Stored data entries
########################################

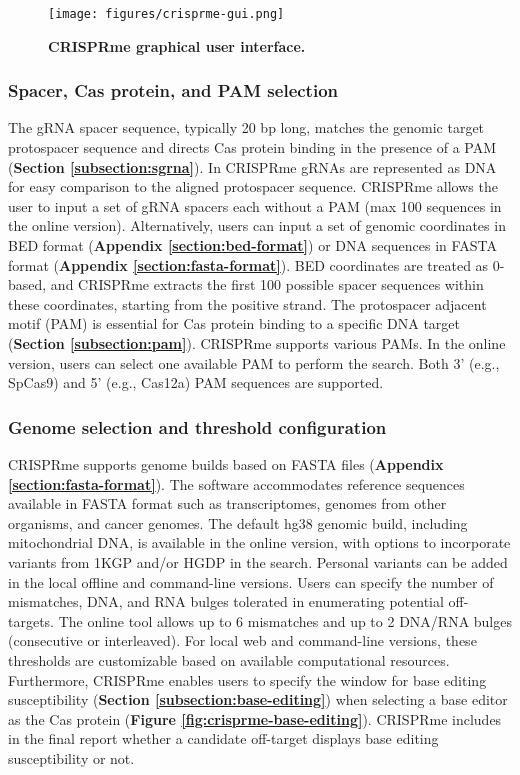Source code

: \documentclass[a4paper, titlepage, openright]{book}
\newcommand{\crisprme}{CRISPRme\xspace}
\begin{document}
\begin{figure}[!]
	\centering
	\texttt{[image: figures/crisprme-gui.png]}
	\caption[\crisprme graphical user interface]{\textbf{\crisprme graphical user interface.}}
	\label{fig:crisprme-gui}
\end{figure}

\subsubsection{Spacer, Cas protein, and PAM selection}
The gRNA spacer sequence, typically 20 bp long, matches the genomic target protospacer sequence and directs Cas protein binding in the presence of a PAM (\textbf{Section \ref{subsection:sgrna}}). In \crisprme gRNAs are represented as DNA for easy comparison to the aligned protospacer sequence. \crisprme allows the user to input a set of gRNA spacers each without a PAM (max 100 sequences in the online version). Alternatively, users can input a set of genomic coordinates in BED format (\textbf{Appendix \ref{section:bed-format}}) or DNA sequences in FASTA format (\textbf{Appendix \ref{section:fasta-format}}). BED coordinates are treated as 0-based, and \crisprme extracts the first 100 possible spacer sequences within these coordinates, starting from the positive strand. The protospacer adjacent motif (PAM) is essential for Cas protein binding to a specific DNA target (\textbf{Section \ref{subsection:pam}}). \crisprme supports various PAMs. In the online version, users can select one available PAM to perform the search. Both 3’ (e.g., SpCas9) and 5’ (e.g., Cas12a) PAM sequences are supported.

\subsubsection{Genome selection and threshold configuration}
\crisprme supports genome builds based on FASTA files (\textbf{Appendix \ref{section:fasta-format}}). The software accommodates reference sequences available in FASTA format such as transcriptomes, genomes from other organisms, and cancer genomes. The default hg38 genomic build, including mitochondrial DNA, is available in the online version, with options to incorporate variants from 1KGP and/or HGDP in the search. Personal variants can be added in the local offline and command-line versions. Users can specify the number of mismatches, DNA, and RNA bulges tolerated in enumerating potential off-targets. The online tool allows up to 6 mismatches and up to 2 DNA/RNA bulges (consecutive or interleaved). For local web and command-line versions, these thresholds are customizable based on available computational resources. Furthermore, \crisprme enables users to specify the window for base editing susceptibility (\textbf{Section \ref{subsection:base-editing}}) when selecting a base editor as the Cas protein (\textbf{Figure \ref{fig:crisprme-base-editing}}). \crisprme includes in the final report whether a candidate off-target displays base editing susceptibility or not. 
\end{document}
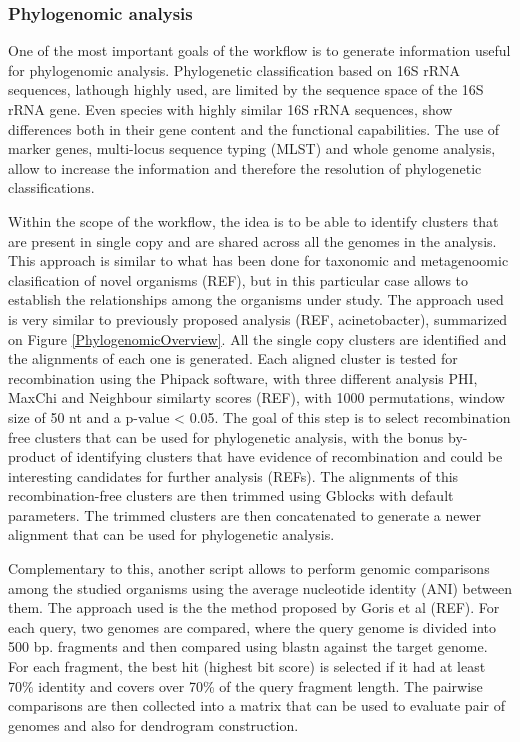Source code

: \subsubsection{Phylogenomic analysis}

One of the most important goals of the workflow is to generate information useful for phylogenomic analysis. Phylogenetic classification based on 16S rRNA sequences, lathough highly used, are limited by the sequence space of the 16S rRNA gene. Even species with highly similar 16S rRNA sequences, show differences both in their gene content and the functional capabilities. The use of marker genes, multi-locus sequence typing (MLST) and whole genome analysis, allow to increase the information and therefore the resolution of phylogenetic classifications. 

Within the scope of the workflow, the idea is to be able to identify clusters that are present in single copy and are shared across all the genomes in the analysis. This approach is similar to what has been done for taxonomic and metagenoomic clasification of novel organisms (REF), but in this particular case allows to establish the relationships among the organisms under study. The approach used is very similar to previously proposed analysis (REF, acinetobacter), summarized on Figure \ref{PhylogenomicOverview}. All the single copy clusters are identified and the alignments of each one is generated. Each aligned cluster is tested for recombination using the Phipack software, with three different analysis PHI, MaxChi and Neighbour similarty scores (REF), with 1000 permutations, window size of 50 nt and a p-value < 0.05. The goal of this step is to select recombination free clusters that can be used for phylogenetic analysis, with the bonus by-product of identifying clusters that have evidence of recombination and could be interesting candidates for further analysis (REFs). The alignments of this recombination-free clusters are then trimmed using Gblocks with default parameters. The trimmed clusters are then concatenated to generate a newer alignment that can be used for phylogenetic analysis.

Complementary to this, another script allows to perform genomic comparisons among the studied organisms using the average nucleotide identity (ANI) between them. The approach used is the the method proposed by Goris et al (REF). For each query, two genomes are compared, where the query genome is divided into 500 bp. fragments and then compared using blastn against the target genome. For each fragment, the best hit (highest bit score) is selected if it had at least 70\% identity and covers over 70\% of the query fragment length. The pairwise comparisons are then collected into a matrix that can be used to evaluate pair of genomes and also for dendrogram construction.

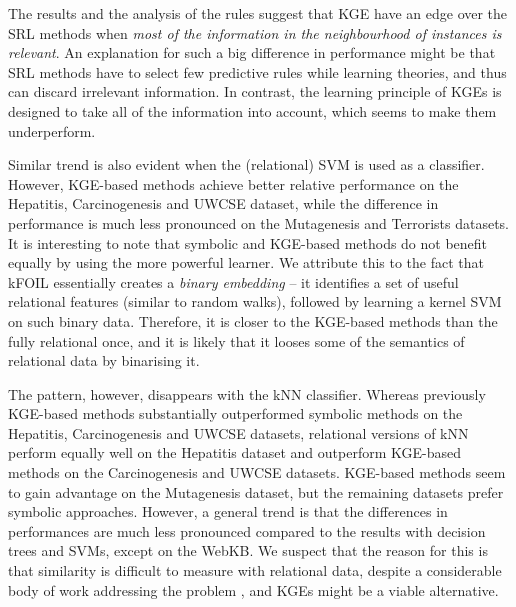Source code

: The results and the analysis of the rules suggest that KGE have an edge over the SRL methods when \textit{most of the information in the neighbourhood of instances is relevant}. 
An explanation for such a big difference in performance might be that SRL methods have to select few predictive rules while learning theories, and thus can discard irrelevant information.
In contrast, the learning principle of KGEs is designed to take all of the information into account, which seems to make them underperform.




Similar trend is also evident when the (relational) SVM is used as a classifier.
However, KGE-based methods achieve better relative performance on the Hepatitis, Carcinogenesis and UWCSE dataset, while the difference in performance is much less pronounced on the Mutagenesis and Terrorists datasets.
It is interesting to note that symbolic and KGE-based methods do not benefit equally by using the more powerful learner.
We attribute this to the fact that kFOIL essentially creates a \textit{binary embedding} -- it identifies a set of useful relational features (similar to random walks), followed by learning a kernel SVM on such binary data.
Therefore,  it is closer to the KGE-based methods than the fully relational once, and it is likely that it looses some of the semantics of relational data by binarising it.



The pattern, however, disappears with the kNN classifier.
Whereas previously KGE-based methods substantially outperformed symbolic methods on the Hepatitis, Carcinogenesis and UWCSE datasets, relational versions of kNN perform equally well on the Hepatitis dataset and outperform KGE-based methods on the Carcinogenesis and UWCSE datasets.
KGE-based methods seem to gain advantage on the Mutagenesis dataset, but the remaining datasets prefer symbolic approaches.
However, a general trend is that the differences in performances are much less pronounced compared to the results with decision trees and SVMs, except on the WebKB.
We suspect that the reason for this is that similarity is difficult to measure with relational data, despite a considerable body of work addressing the problem \cite{DumancicMLJ2017}, and KGEs might be a viable alternative. 



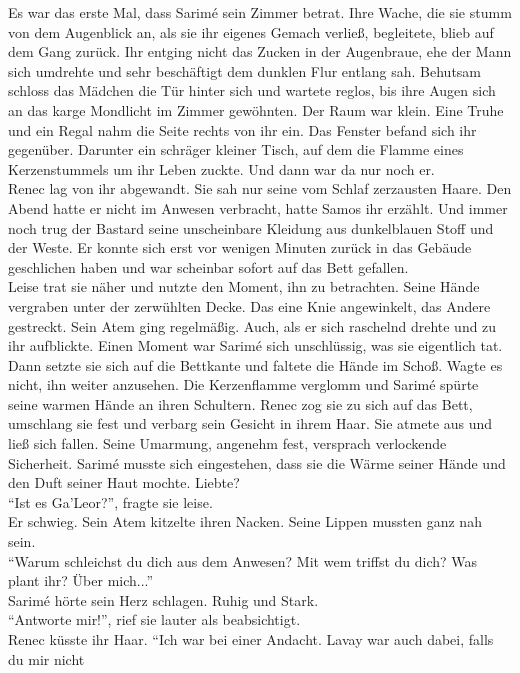 Es war das erste Mal, dass Sarimé sein Zimmer betrat. Ihre Wache, die sie stumm von dem Augenblick 
an, als sie ihr eigenes Gemach verließ, begleitete, blieb auf dem Gang zurück. Ihr entging nicht 
das Zucken in der Augenbraue, ehe der Mann sich umdrehte und sehr beschäftigt dem dunklen Flur 
entlang sah. Behutsam schloss das Mädchen die Tür hinter sich und wartete reglos, bis ihre Augen 
sich an das karge Mondlicht im Zimmer gewöhnten. Der Raum war klein. Eine Truhe und ein Regal nahm 
die Seite rechts von ihr ein. Das Fenster befand sich ihr gegenüber. Darunter ein schräger kleiner 
Tisch, auf dem die Flamme eines Kerzenstummels um ihr Leben zuckte. Und dann war da nur noch er.\\
Renec lag von ihr abgewandt. Sie sah nur seine vom Schlaf zerzausten Haare. Den Abend hatte er 
nicht im Anwesen verbracht, hatte Samos ihr erzählt. Und immer noch trug der Bastard seine 
unscheinbare Kleidung aus dunkelblauen Stoff und der Weste. Er konnte sich erst vor wenigen 
Minuten zurück in das Gebäude geschlichen haben und war scheinbar sofort auf das Bett gefallen.\\
Leise trat sie näher und nutzte den Moment, ihn zu betrachten. Seine Hände vergraben unter der 
zerwühlten Decke. Das eine Knie angewinkelt, das Andere gestreckt. Sein Atem ging regelmäßig. Auch, 
als er sich raschelnd drehte und zu ihr aufblickte. Einen Moment war Sarimé sich unschlüssig, was 
sie eigentlich tat. Dann setzte sie sich auf die Bettkante und faltete die Hände im Schoß. Wagte es 
nicht, ihn weiter anzusehen. Die Kerzenflamme verglomm und Sarimé spürte seine warmen Hände an 
ihren Schultern. Renec zog sie zu sich auf das Bett, umschlang sie fest und verbarg sein Gesicht in 
ihrem Haar. Sie atmete aus und ließ sich fallen. Seine Umarmung, angenehm fest, versprach 
verlockende Sicherheit. Sarimé musste sich eingestehen, dass sie die Wärme seiner Hände und den 
Duft seiner Haut mochte. Liebte?\\
``Ist es Ga'Leor?'', fragte sie leise.\\
Er schwieg. Sein Atem kitzelte ihren Nacken. Seine Lippen mussten ganz nah sein.\\
``Warum schleichst du dich aus dem Anwesen? Mit wem triffst du dich? Was plant 
ihr? Über mich...''\\
Sarimé hörte sein Herz schlagen. Ruhig und Stark.\\
``Antworte mir!'', rief sie lauter als beabsichtigt.\\
Renec küsste ihr Haar. ``Ich war bei einer Andacht. Lavay war auch dabei, falls du mir nicht 
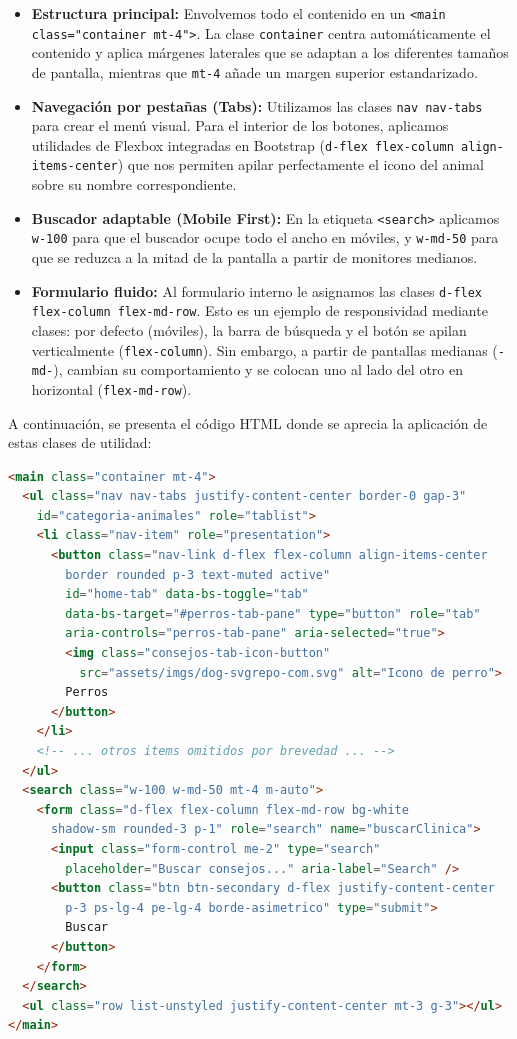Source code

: \documentclass[11pt]{article}
\begin{document}
\begin{itemize}
    \item \textbf{Estructura principal:} Envolvemos todo el contenido en un \texttt{<main class="container mt-4">}. La clase \texttt{container} centra automáticamente el contenido y aplica márgenes laterales que se adaptan a los diferentes tamaños de pantalla, mientras que \texttt{mt-4} añade un margen superior estandarizado.
    \item \textbf{Navegación por pestañas (Tabs):} Utilizamos las clases \texttt{nav nav-tabs} para crear el menú visual. Para el interior de los botones, aplicamos utilidades de Flexbox integradas en Bootstrap (\texttt{d-flex flex-column align-items-center}) que nos permiten apilar perfectamente el icono del animal sobre su nombre correspondiente.
    \item \textbf{Buscador adaptable (Mobile First):} En la etiqueta \texttt{<search>} aplicamos \texttt{w-100} para que el buscador ocupe todo el ancho en móviles, y \texttt{w-md-50} para que se reduzca a la mitad de la pantalla a partir de monitores medianos.
    \item \textbf{Formulario fluido:} Al formulario interno le asignamos las clases \texttt{d-flex flex-column flex-md-row}. Esto es un ejemplo de responsividad mediante clases: por defecto (móviles), la barra de búsqueda y el botón se apilan verticalmente (\texttt{flex-column}). Sin embargo, a partir de pantallas medianas (\texttt{-md-}), cambian su comportamiento y se colocan uno al lado del otro en horizontal (\texttt{flex-md-row}).
\end{itemize}

A continuación, se presenta el código HTML donde se aprecia la aplicación de estas clases de utilidad:

\begin{lstlisting}[language=HTML, caption=Implementación de diseño responsivo mediante clases de Bootstrap]
<main class="container mt-4">
  <ul class="nav nav-tabs justify-content-center border-0 gap-3"
    id="categoria-animales" role="tablist">
    <li class="nav-item" role="presentation">
      <button class="nav-link d-flex flex-column align-items-center
        border rounded p-3 text-muted active"
        id="home-tab" data-bs-toggle="tab"
        data-bs-target="#perros-tab-pane" type="button" role="tab"
        aria-controls="perros-tab-pane" aria-selected="true">
        <img class="consejos-tab-icon-button"
          src="assets/imgs/dog-svgrepo-com.svg" alt="Icono de perro">
        Perros
      </button>
    </li>
    <!-- ... otros items omitidos por brevedad ... -->
  </ul>
  <search class="w-100 w-md-50 mt-4 m-auto">
    <form class="d-flex flex-column flex-md-row bg-white
      shadow-sm rounded-3 p-1" role="search" name="buscarClinica">
      <input class="form-control me-2" type="search"
        placeholder="Buscar consejos..." aria-label="Search" />
      <button class="btn btn-secondary d-flex justify-content-center
        p-3 ps-lg-4 pe-lg-4 borde-asimetrico" type="submit">
        Buscar
      </button>
    </form>
  </search>
  <ul class="row list-unstyled justify-content-center mt-3 g-3"></ul>
</main>
\end{lstlisting}
\end{document}
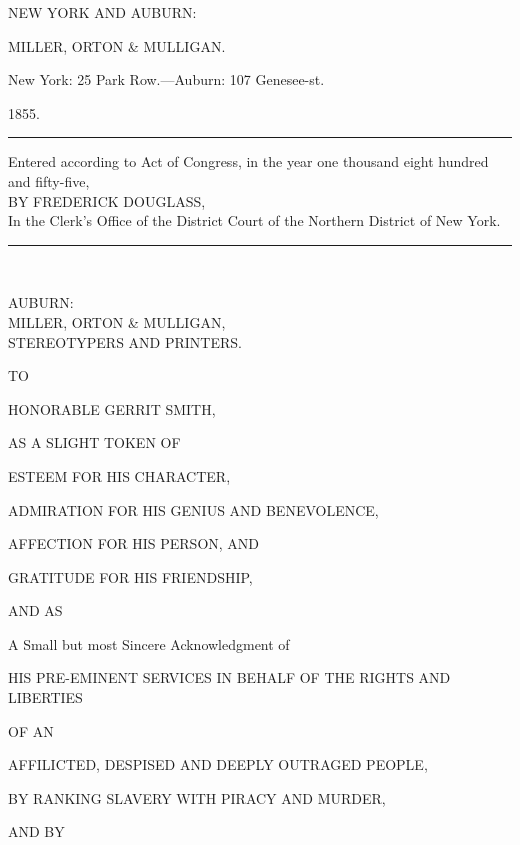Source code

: {NEW YORK AND AUBURN:}

{{MILLER, ORTON \& MULLIGAN.}}

{New York: 25 Park Row.---Auburn: 107 Genesee-st.}

1855.

{\protect\hypertarget{ux5cux7bux5cux7bux5cux7b1ux5cux7dux5cux7dux5cux7d}{}{}}

{\protect\hypertarget{ii}{}{}}

\begin{center}\rule{0.5\linewidth}{\linethickness}\end{center}

{Entered according to Act of Congress, in the year one thousand eight
hundred and fifty-five,}\\
{BY FREDERICK DOUGLASS,}\\
{In the Clerk's Office of the District Court of the Northern District of
New York.}

\begin{center}\rule{0.5\linewidth}{\linethickness}\end{center}

~

{AUBURN:}\\
{{MILLER, ORTON \& MULLIGAN,}}\\
{STEREOTYPERS AND PRINTERS.}

{\protect\hypertarget{ux5cux7bux5cux7bux5cux7b1ux5cux7dux5cux7dux5cux7d}{}{}}

{\protect\hypertarget{iii}{}{}}

TO

{{HONORABLE GERRIT SMITH,}}

{AS A SLIGHT TOKEN OF}

{ESTEEM FOR HIS CHARACTER},

{ADMIRATION FOR HIS GENIUS AND BENEVOLENCE,}

AFFECTION FOR HIS PERSON, AND

{{GRATITUDE FOR HIS FRIENDSHIP},}

{AND AS}

{\textgerman{A Small but most Sincere Acknowledgment of}}

{HIS PRE-EMINENT SERVICES IN BEHALF OF THE RIGHTS AND LIBERTIES}

{OF AN}

AFFILICTED, DESPISED AND DEEPLY OUTRAGED PEOPLE,

{BY RANKING SLAVERY WITH PIRACY AND MURDER,}

{AND BY}

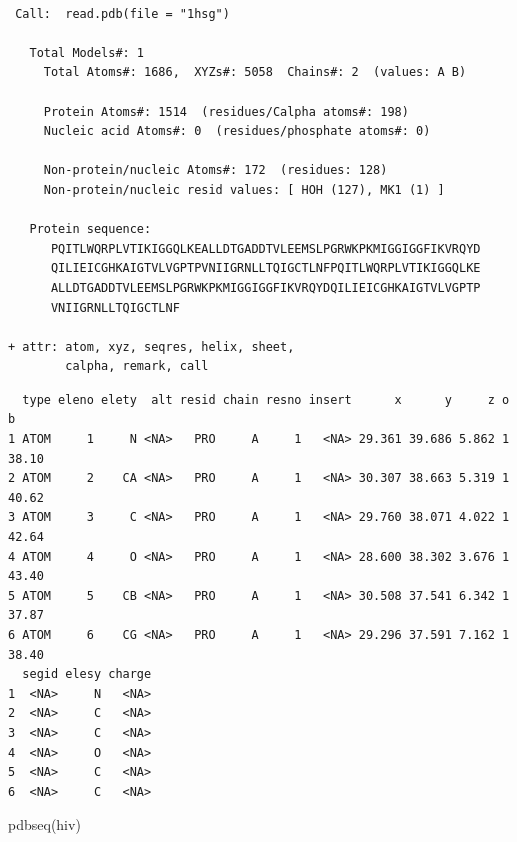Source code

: \documentclass[
  letterpaper,
  DIV=11,
  numbers=noendperiod]{scrartcl}
\newenvironment{Shaded}{\begin{snugshade}}{\end{snugshade}}
\newcommand{\FunctionTok}[1]{\textcolor[rgb]{0.28,0.35,0.67}{#1}}
\newcommand{\NormalTok}[1]{\textcolor[rgb]{0.00,0.23,0.31}{#1}}
\newcommand{\SpecialCharTok}[1]{\textcolor[rgb]{0.37,0.37,0.37}{#1}}
\begin{document}
\begin{verbatim}

 Call:  read.pdb(file = "1hsg")

   Total Models#: 1
     Total Atoms#: 1686,  XYZs#: 5058  Chains#: 2  (values: A B)

     Protein Atoms#: 1514  (residues/Calpha atoms#: 198)
     Nucleic acid Atoms#: 0  (residues/phosphate atoms#: 0)

     Non-protein/nucleic Atoms#: 172  (residues: 128)
     Non-protein/nucleic resid values: [ HOH (127), MK1 (1) ]

   Protein sequence:
      PQITLWQRPLVTIKIGGQLKEALLDTGADDTVLEEMSLPGRWKPKMIGGIGGFIKVRQYD
      QILIEICGHKAIGTVLVGPTPVNIIGRNLLTQIGCTLNFPQITLWQRPLVTIKIGGQLKE
      ALLDTGADDTVLEEMSLPGRWKPKMIGGIGGFIKVRQYDQILIEICGHKAIGTVLVGPTP
      VNIIGRNLLTQIGCTLNF

+ attr: atom, xyz, seqres, helix, sheet,
        calpha, remark, call
\end{verbatim}

\begin{Shaded}
\end{Shaded}

\begin{verbatim}
  type eleno elety  alt resid chain resno insert      x      y     z o     b
1 ATOM     1     N <NA>   PRO     A     1   <NA> 29.361 39.686 5.862 1 38.10
2 ATOM     2    CA <NA>   PRO     A     1   <NA> 30.307 38.663 5.319 1 40.62
3 ATOM     3     C <NA>   PRO     A     1   <NA> 29.760 38.071 4.022 1 42.64
4 ATOM     4     O <NA>   PRO     A     1   <NA> 28.600 38.302 3.676 1 43.40
5 ATOM     5    CB <NA>   PRO     A     1   <NA> 30.508 37.541 6.342 1 37.87
6 ATOM     6    CG <NA>   PRO     A     1   <NA> 29.296 37.591 7.162 1 38.40
  segid elesy charge
1  <NA>     N   <NA>
2  <NA>     C   <NA>
3  <NA>     C   <NA>
4  <NA>     O   <NA>
5  <NA>     C   <NA>
6  <NA>     C   <NA>
\end{verbatim}

\begin{Shaded}
\begin{Highlighting}[]
\FunctionTok{pdbseq}\NormalTok{(hiv)}
\end{Highlighting}
\end{Shaded}
\end{document}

########################################

**WHAT TO PRODUCE:** A single number is required: the count of lines in the data that include the string "button".

**ANSWER BELOW:** 6